Wednesday, June 20, 2012

Spain accepts that Basque Nationalist Left's party (Sortu) is legal

Sortu's legal representatives upon the inscription of the party (2011)
The Spanish Constitutional Court has resolved that the banned political party Sortu is legal. The decision, of which not all the details are yet known, was taken with a very tight vote: 6 to 5 (three judges issued particular votes). 

Sortu (which means "to create") was registered a year ago, already within the frame of the unilateral ceasefire of ETA, but was declared illegal soon after by the Supreme Court, which considered it continuation of the also banned Batasuna (which it is, of course), one of the two major Basque political parties (which for the Spanish tribunal was just "a tool of ETA and part of ETA", go figure!)

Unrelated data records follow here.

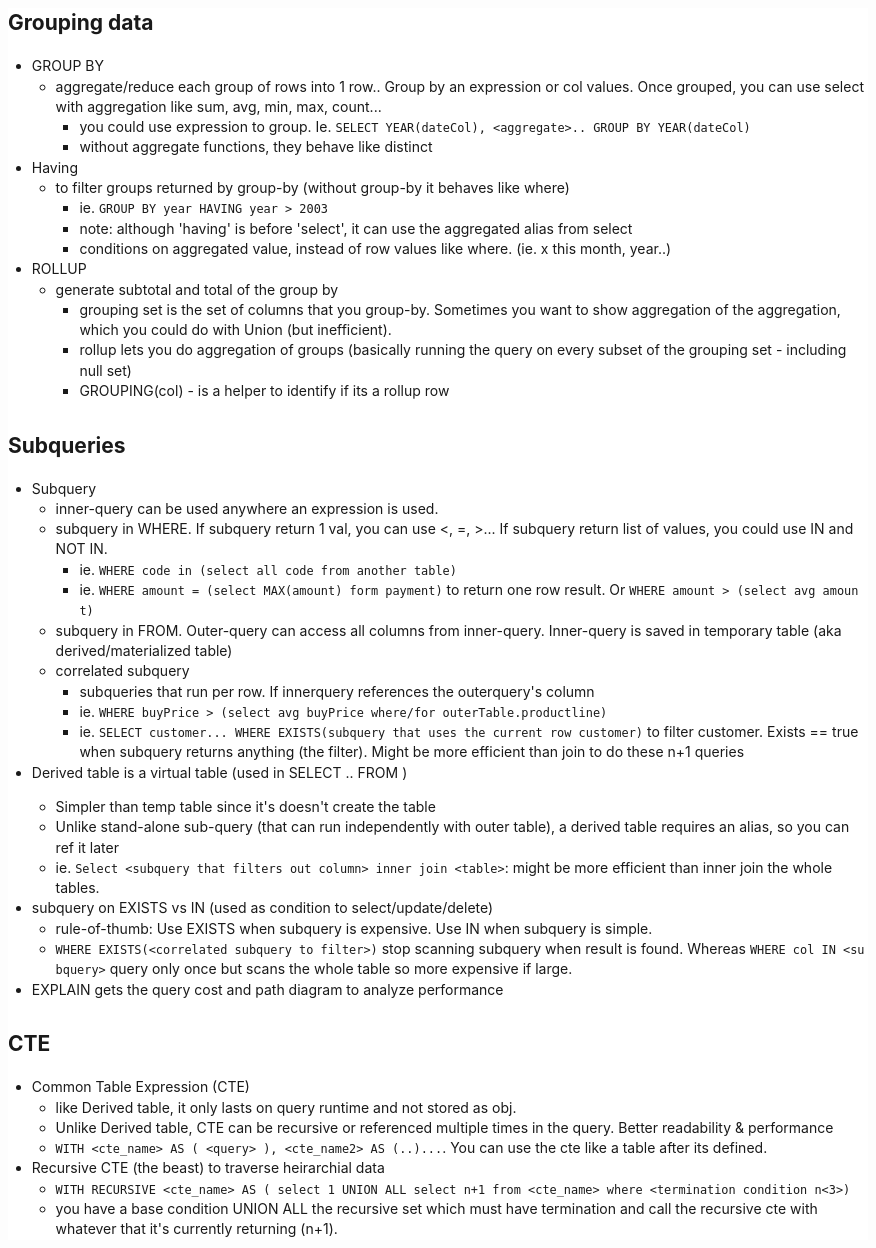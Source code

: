 ## Grouping data
- GROUP BY
  - aggregate/reduce each group of rows into 1 row.. Group by an expression or col values. Once grouped, you can use select with aggregation like sum, avg, min, max, count...
	- you could use expression to group. Ie. `SELECT YEAR(dateCol), <aggregate>.. GROUP BY YEAR(dateCol)`
	- without aggregate functions, they behave like distinct
- Having
  - to filter groups returned by group-by (without group-by it behaves like where)
	- ie. `GROUP BY year HAVING year > 2003`
	- note: although 'having' is before 'select', it can use the aggregated alias from select
	- conditions on aggregated value, instead of row values like where. (ie. x this month, year..)
- ROLLUP
  - generate subtotal and total of the group by
	- grouping set is the set of columns that you group-by. Sometimes you want to show aggregation of the aggregation, which you could do with Union (but inefficient).
	- rollup lets you do aggregation of groups (basically running the query on every subset of the grouping set - including null set)
	- GROUPING(col) - is a helper to identify if its a rollup row

## Subqueries
- Subquery
	- inner-query can be used anywhere an expression is used.
	- subquery in WHERE. If subquery return 1 val, you can use <, =, >... If subquery return list of values, you could use IN and NOT IN.
		- ie. `WHERE code in (select all code from another table)`
		- ie. `WHERE amount = (select MAX(amount) form payment)` to return one row result. Or `WHERE amount > (select avg amount)`
	- subquery in FROM. Outer-query can access all columns from inner-query. Inner-query is saved in temporary table (aka derived/materialized table)
	- correlated subquery
		- subqueries that run per row. If innerquery references the outerquery's column
		- ie. `WHERE buyPrice > (select avg buyPrice where/for outerTable.productline)`
		- ie. `SELECT customer... WHERE EXISTS(subquery that uses the current row customer)` to filter customer. Exists == true when subquery returns anything (the filter). Might be more efficient than join to do these n+1 queries
- Derived table is a virtual table (used in SELECT .. FROM <subtable><alias>)
	- Simpler than temp table since it's doesn't create the table
	- Unlike stand-alone sub-query (that can run independently with outer table), a derived table requires an alias, so you can ref it later
	- ie. `Select <subquery that filters out column> inner join <table>`: might be more efficient than inner join the whole tables.
- subquery on EXISTS vs IN (used as condition to select/update/delete)
	- rule-of-thumb: Use EXISTS when subquery is expensive. Use IN when subquery is simple.
	- `WHERE EXISTS(<correlated subquery to filter>)` stop scanning subquery when result is found. Whereas `WHERE col IN <subquery>` query only once but scans the whole table so more expensive if large.
- EXPLAIN gets the query cost and path diagram to analyze performance
  
## CTE
- Common Table Expression (CTE)
	- like Derived table, it only lasts on query runtime and not stored as obj.
	- Unlike Derived table, CTE can be recursive or referenced multiple times in the query. Better readability & performance
	- `WITH <cte_name> AS ( <query> ), <cte_name2> AS (..)...`. You can use the cte like a table after its defined.
- Recursive CTE (the beast) to traverse heirarchial data
	- `WITH RECURSIVE <cte_name> AS ( select 1 UNION ALL select n+1 from <cte_name> where <termination condition n<3>)`
	- you have a base condition UNION ALL the recursive set which must have termination and call the recursive cte with whatever that it's currently returning (n+1).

By means of banning Batasuna and all its successors the Spanish courts effectively destroyed any form of democracy in the Southern Basque Country, rendering all institutions as non-representative as under Fascism. Various attempts to circumvent this political repression (Communist Party of the Basque Peoples, Democracy 3 Million or the historical party Basque Nationalist Action were all forbidden), even the wider coalition Bildu (later Amaiur, later EH Bildu), that includes other parties, was under threat of illegalization, which did not materialize after all, allowing for a change a semblance of democratic elections for town halls and provincial councils last year (elections that ratified the social strength of the Nationalist Left). 

Meanwhile many political activists, of high or low profile, real or imaginary, have been arrested and sent to jail for expressing their opinions or trying to exert their civil rights. 

The legalization of Sortu is one step in the right direction by the occupant power but it still has to take many many more steps in the sense of recognition of the democratic rights of the Basque People before we can consider that Spain is not anymore the sworn enemy of the Basque People. 

Refs. Naiz[es], Berria[eu], Branka[eu], Ateak Ireki[es] (with video of a historical discourse by Arnaldo Otegi, with English subtitles in the CC options).